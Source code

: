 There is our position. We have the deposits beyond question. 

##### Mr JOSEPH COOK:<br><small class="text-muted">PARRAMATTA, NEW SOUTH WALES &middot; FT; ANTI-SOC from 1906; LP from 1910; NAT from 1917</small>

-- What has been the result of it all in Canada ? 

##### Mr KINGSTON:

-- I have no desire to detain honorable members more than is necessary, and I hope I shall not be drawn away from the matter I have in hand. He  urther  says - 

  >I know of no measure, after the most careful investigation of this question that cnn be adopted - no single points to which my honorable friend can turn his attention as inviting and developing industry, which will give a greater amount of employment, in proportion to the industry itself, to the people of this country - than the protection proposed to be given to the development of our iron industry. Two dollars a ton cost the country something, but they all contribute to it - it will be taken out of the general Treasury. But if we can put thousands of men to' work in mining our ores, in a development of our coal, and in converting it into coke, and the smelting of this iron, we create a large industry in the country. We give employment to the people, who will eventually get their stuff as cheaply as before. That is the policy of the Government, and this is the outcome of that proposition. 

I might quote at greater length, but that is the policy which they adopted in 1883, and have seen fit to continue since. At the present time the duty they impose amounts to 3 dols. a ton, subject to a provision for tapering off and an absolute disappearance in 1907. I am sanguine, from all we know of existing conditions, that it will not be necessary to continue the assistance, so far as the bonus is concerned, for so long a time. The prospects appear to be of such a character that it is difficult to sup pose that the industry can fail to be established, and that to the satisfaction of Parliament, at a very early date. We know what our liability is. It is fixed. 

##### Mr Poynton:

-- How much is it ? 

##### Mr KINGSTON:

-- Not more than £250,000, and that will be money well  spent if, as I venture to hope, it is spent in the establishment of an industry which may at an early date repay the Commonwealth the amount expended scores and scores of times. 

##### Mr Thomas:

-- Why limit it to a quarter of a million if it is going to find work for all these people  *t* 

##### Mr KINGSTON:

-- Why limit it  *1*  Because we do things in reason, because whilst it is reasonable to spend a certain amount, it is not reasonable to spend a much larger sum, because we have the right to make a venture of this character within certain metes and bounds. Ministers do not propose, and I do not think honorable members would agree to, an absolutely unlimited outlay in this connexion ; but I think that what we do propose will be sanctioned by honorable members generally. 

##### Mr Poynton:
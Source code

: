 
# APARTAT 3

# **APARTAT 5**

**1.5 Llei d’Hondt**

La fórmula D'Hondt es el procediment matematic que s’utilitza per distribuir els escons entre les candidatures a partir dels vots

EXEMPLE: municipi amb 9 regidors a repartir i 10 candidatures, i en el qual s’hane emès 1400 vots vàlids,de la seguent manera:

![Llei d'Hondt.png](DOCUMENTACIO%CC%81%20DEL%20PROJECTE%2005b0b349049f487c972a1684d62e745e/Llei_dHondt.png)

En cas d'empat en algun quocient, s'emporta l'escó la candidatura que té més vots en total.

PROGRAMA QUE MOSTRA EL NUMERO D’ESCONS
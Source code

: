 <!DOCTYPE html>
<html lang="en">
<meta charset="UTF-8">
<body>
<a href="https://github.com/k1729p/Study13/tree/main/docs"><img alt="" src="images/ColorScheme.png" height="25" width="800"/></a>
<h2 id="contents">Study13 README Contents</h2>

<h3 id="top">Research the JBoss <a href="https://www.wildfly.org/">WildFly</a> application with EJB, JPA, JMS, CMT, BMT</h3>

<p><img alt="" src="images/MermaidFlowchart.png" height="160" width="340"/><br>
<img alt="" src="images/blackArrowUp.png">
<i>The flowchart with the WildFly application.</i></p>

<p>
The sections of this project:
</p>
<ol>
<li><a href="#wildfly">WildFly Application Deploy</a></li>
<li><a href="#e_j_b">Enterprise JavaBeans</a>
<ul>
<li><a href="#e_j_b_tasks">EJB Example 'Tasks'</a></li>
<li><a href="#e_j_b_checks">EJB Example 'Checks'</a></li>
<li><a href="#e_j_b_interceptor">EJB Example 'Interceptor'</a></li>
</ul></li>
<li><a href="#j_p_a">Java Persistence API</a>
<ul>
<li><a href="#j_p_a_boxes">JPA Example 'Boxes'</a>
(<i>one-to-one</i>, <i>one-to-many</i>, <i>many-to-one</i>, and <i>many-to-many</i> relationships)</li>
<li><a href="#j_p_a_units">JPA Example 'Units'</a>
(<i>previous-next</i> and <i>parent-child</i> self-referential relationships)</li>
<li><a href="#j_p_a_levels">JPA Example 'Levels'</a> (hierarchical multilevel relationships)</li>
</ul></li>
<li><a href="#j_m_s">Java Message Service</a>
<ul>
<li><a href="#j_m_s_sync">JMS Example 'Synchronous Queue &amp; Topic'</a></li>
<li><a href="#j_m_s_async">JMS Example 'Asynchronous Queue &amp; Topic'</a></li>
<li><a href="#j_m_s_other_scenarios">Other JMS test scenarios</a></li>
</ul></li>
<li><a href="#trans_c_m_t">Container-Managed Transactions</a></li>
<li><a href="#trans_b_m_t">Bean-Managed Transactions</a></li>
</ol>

——

## [Work task]
Make a verbatim transcription of all the material.

## [Expected answer]
Source code

: There is our position. We have the deposits beyond question. 

##### Mr JOSEPH COOK:<br><small class="text-muted">PARRAMATTA, NEW SOUTH WALES &middot; FT; ANTI-SOC from 1906; LP from 1910; NAT from 1917</small>

-- What has been the result of it all in Canada ? 

##### Mr KINGSTON:

-- I have no desire to detain honorable members more than is necessary, and I hope I shall not be drawn away from the matter I have in hand. He  urther  says - 

  >I know of no measure, after the most careful investigation of this question that cnn be adopted - no single points to which my honorable friend can turn his attention as inviting and developing industry, which will give a greater amount of employment, in proportion to the industry itself, to the people of this country - than the protection proposed to be given to the development of our iron industry. Two dollars a ton cost the country something, but they all contribute to it - it will be taken out of the general Treasury. But if we can put thousands of men to' work in mining our ores, in a development of our coal, and in converting it into coke, and the smelting of this iron, we create a large industry in the country. We give employment to the people, who will eventually get their stuff as cheaply as before. That is the policy of the Government, and this is the outcome of that proposition. 

I might quote at greater length, but that is the policy which they adopted in 1883, and have seen fit to continue since. At the present time the duty they impose amounts to 3 dols. a ton, subject to a provision for tapering off and an absolute disappearance in 1907. I am sanguine, from all we know of existing conditions, that it will not be necessary to continue the assistance, so far as the bonus is concerned, for so long a time. The prospects appear to be of such a character that it is difficult to sup pose that the industry can fail to be established, and that to the satisfaction of Parliament, at a very early date. We know what our liability is. It is fixed. 

##### Mr Poynton:

-- How much is it ? 

##### Mr KINGSTON:

-- Not more than £250,000, and that will be money well  spent if, as I venture to hope, it is spent in the establishment of an industry which may at an early date repay the Commonwealth the amount expended scores and scores of times. 

##### Mr Thomas:

-- Why limit it to a quarter of a million if it is going to find work for all these people  *t* 

##### Mr KINGSTON:

-- Why limit it  *1*  Because we do things in reason, because whilst it is reasonable to spend a certain amount, it is not reasonable to spend a much larger sum, because we have the right to make a venture of this character within certain metes and bounds. Ministers do not propose, and I do not think honorable members would agree to, an absolutely unlimited outlay in this connexion ; but I think that what we do propose will be sanctioned by honorable members generally. 

##### Mr Poynton:
Source code

: 
# APARTAT 3

# **APARTAT 5**

**1.5 Llei d’Hondt**

La fórmula D'Hondt es el procediment matematic que s’utilitza per distribuir els escons entre les candidatures a partir dels vots

EXEMPLE: municipi amb 9 regidors a repartir i 10 candidatures, i en el qual s’hane emès 1400 vots vàlids,de la seguent manera:

![Llei d'Hondt.png](DOCUMENTACIO%CC%81%20DEL%20PROJECTE%2005b0b349049f487c972a1684d62e745e/Llei_dHondt.png)

En cas d'empat en algun quocient, s'emporta l'escó la candidatura que té més vots en total.

PROGRAMA QUE MOSTRA EL NUMERO D’ESCONS
Source code

: <!DOCTYPE html>
<html lang="en">
<meta charset="UTF-8">
<body>
<a href="https://github.com/k1729p/Study13/tree/main/docs"><img alt="" src="images/ColorScheme.png" height="25" width="800"/></a>
<h2 id="contents">Study13 README Contents</h2>

<h3 id="top">Research the JBoss <a href="https://www.wildfly.org/">WildFly</a> application with EJB, JPA, JMS, CMT, BMT</h3>

<p><img alt="" src="images/MermaidFlowchart.png" height="160" width="340"/><br>
<img alt="" src="images/blackArrowUp.png">
<i>The flowchart with the WildFly application.</i></p>

<p>
The sections of this project:
</p>
<ol>
<li><a href="#wildfly">WildFly Application Deploy</a></li>
<li><a href="#e_j_b">Enterprise JavaBeans</a>
<ul>
<li><a href="#e_j_b_tasks">EJB Example 'Tasks'</a></li>
<li><a href="#e_j_b_checks">EJB Example 'Checks'</a></li>
<li><a href="#e_j_b_interceptor">EJB Example 'Interceptor'</a></li>
</ul></li>
<li><a href="#j_p_a">Java Persistence API</a>
<ul>
<li><a href="#j_p_a_boxes">JPA Example 'Boxes'</a>
(<i>one-to-one</i>, <i>one-to-many</i>, <i>many-to-one</i>, and <i>many-to-many</i> relationships)</li>
<li><a href="#j_p_a_units">JPA Example 'Units'</a>
(<i>previous-next</i> and <i>parent-child</i> self-referential relationships)</li>
<li><a href="#j_p_a_levels">JPA Example 'Levels'</a> (hierarchical multilevel relationships)</li>
</ul></li>
<li><a href="#j_m_s">Java Message Service</a>
<ul>
<li><a href="#j_m_s_sync">JMS Example 'Synchronous Queue &amp; Topic'</a></li>
<li><a href="#j_m_s_async">JMS Example 'Asynchronous Queue &amp; Topic'</a></li>
<li><a href="#j_m_s_other_scenarios">Other JMS test scenarios</a></li>
</ul></li>
<li><a href="#trans_c_m_t">Container-Managed Transactions</a></li>
<li><a href="#trans_b_m_t">Bean-Managed Transactions</a></li>
</ol>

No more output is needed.